**Activity:** Your response must be made up of each line in the data below that contains the string "post".

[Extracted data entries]
■ ■ ■ ■ ■

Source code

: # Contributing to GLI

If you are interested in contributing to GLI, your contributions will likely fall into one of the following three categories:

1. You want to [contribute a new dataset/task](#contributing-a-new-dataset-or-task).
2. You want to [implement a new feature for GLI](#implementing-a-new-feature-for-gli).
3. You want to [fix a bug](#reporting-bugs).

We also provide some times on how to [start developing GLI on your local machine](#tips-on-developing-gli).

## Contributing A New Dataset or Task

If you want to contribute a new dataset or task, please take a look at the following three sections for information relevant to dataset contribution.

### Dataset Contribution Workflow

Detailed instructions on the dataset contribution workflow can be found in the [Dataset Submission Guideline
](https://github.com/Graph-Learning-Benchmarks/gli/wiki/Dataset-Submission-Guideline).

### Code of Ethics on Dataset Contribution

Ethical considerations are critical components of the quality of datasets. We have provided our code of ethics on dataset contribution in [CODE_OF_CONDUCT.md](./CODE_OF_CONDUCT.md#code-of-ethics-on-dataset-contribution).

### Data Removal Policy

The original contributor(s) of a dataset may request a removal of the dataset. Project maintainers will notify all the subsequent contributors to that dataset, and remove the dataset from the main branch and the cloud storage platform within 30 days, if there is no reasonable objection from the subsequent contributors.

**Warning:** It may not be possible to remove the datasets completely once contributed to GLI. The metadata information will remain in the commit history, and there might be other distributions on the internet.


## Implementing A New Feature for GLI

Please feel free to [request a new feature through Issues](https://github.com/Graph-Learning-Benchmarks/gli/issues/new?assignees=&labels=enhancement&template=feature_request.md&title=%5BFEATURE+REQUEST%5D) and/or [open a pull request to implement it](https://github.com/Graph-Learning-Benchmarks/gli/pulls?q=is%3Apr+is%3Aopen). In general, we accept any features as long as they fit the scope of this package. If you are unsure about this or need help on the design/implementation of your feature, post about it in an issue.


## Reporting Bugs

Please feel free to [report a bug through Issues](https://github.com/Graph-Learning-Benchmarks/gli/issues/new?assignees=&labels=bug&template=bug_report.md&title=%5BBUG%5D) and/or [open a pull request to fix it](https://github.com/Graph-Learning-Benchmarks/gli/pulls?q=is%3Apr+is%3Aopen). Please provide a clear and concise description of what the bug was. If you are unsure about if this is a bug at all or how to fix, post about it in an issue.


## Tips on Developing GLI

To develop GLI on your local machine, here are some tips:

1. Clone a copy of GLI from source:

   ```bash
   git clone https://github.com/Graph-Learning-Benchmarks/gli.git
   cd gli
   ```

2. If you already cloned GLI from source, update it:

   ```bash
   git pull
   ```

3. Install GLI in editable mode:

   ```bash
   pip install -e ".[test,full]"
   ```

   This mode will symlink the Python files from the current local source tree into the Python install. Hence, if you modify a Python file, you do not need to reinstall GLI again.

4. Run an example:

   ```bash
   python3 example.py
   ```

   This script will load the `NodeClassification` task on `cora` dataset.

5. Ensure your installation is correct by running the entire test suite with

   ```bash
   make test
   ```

■ ■ ■ ■ ■

**Answer space:**
Please feel free to [request a new feature through Issues](https://github.com/Graph-Learning-Benchmarks/gli/issues/new?assignees=&labels=enhancement&template=feature_request.md&title=%5BFEATURE+REQUEST%5D) and/or [open a pull request to implement it](https://github.com/Graph-Learning-Benchmarks/gli/pulls?q=is%3Apr+is%3Aopen). In general, we accept any features as long as they fit the scope of this package. If you are unsure about this or need help on the design/implementation of your feature, post about it in an issue.
Please feel free to [report a bug through Issues](https://github.com/Graph-Learning-Benchmarks/gli/issues/new?assignees=&labels=bug&template=bug_report.md&title=%5BBUG%5D) and/or [open a pull request to fix it](https://github.com/Graph-Learning-Benchmarks/gli/pulls?q=is%3Apr+is%3Aopen). Please provide a clear and concise description of what the bug was. If you are unsure about if this is a bug at all or how to fix, post about it in an issue.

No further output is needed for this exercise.